2 - Continued Review of SQL and Single-Line Functions

Table of Contents

Date Data types and Date Formatting

When using dates in SQL it is very important to consider a few very important facts about dates that impact their values, format, and calculations including dates.

Let us look at these topics thoroughly.

Standard Date Formats

Dates are generally formatted using a standard, however, these standards differ between countries. For example, in Canada, dates are formatted as dd/mm/yyyy and in the USA, dates are formatted as mm/dd/yyyy. This ofter creates confusion with what dates actually are as computers in Canada are often setup up as either Canadian or America.

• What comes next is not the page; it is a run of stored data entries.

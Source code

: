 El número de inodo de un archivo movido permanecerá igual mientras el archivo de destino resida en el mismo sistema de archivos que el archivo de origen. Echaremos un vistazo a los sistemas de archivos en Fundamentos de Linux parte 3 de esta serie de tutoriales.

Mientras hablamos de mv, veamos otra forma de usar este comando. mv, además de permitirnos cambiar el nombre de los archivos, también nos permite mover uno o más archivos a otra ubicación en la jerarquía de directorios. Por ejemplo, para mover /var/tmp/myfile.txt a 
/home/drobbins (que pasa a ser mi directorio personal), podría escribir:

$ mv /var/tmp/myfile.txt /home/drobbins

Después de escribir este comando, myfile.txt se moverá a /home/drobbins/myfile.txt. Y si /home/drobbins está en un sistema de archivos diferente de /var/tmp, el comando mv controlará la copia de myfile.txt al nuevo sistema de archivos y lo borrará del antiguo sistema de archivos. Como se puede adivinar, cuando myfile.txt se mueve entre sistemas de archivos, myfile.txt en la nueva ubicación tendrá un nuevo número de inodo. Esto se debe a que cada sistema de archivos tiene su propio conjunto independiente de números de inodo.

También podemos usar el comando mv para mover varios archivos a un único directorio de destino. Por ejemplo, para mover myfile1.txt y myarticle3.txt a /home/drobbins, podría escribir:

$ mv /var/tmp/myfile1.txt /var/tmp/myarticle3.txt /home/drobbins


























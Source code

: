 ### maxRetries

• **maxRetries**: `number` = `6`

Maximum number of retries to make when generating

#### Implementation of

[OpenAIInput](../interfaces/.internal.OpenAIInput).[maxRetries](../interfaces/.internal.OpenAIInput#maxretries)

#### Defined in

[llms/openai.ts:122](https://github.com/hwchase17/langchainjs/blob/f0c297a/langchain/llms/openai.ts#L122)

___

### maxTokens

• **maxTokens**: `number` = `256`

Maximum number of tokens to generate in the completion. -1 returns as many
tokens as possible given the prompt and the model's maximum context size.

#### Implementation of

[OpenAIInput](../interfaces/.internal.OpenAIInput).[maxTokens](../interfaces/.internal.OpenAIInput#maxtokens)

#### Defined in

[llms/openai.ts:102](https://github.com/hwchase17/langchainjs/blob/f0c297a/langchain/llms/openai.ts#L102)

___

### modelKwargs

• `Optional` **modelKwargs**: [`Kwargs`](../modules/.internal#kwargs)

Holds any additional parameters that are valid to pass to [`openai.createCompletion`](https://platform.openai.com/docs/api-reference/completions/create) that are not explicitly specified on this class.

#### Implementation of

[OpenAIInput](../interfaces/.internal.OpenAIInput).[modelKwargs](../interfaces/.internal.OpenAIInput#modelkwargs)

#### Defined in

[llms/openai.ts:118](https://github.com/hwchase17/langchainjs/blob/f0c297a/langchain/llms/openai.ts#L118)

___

For example: 03/06/19 could be March 6, 2019 in the USA, but is June 3, 2019 in Canada. In other areas of the world, this might be June 19, 2003. Therefore, it is critical that we ensure that any dates entered are specifically entered in a way that they can not be misinterpreted and work regardless of the country, and more specifically, the regional settings on the computer being used.

Dates that are already stored in the database

There is no need to change values that are already stored in the database or that are already specified as a date type. The computer knows how to calculate the correct date and no interference is required. The only time changes to the code would be required, is if the data is to be directly displayed to a human that needs to know what the data actually is: this is accomplished using the to_char() or convert functions.

We do not need to specify date details for already stored dates, because the computer can not misinterpret the value. This is because dates are not stored by months, days, and years; but as a single decimal value. The value is a representation of the number of days that have passed since January 1, 1900. The decimal portion is representative of the time of day as a fraction (example: 0.5 would be 12pm noon, half way through the day)

If and only if the output from an SQL statement is to be directly printed or viewed by a human, should we format the date such that it is clear of its' exact value using the to_char() (Oracle) or convert (MS SQL) function.

    SELECT 
        first_name,
        last_name,
        TO_CHAR(hire_date,'Mon dd, yyyy') AS HireDate
    FROM employees
    ORDER BY HireDate;  -- should be hire_date

would be a good example of when we want to format the date such that is is clear what the date actually is.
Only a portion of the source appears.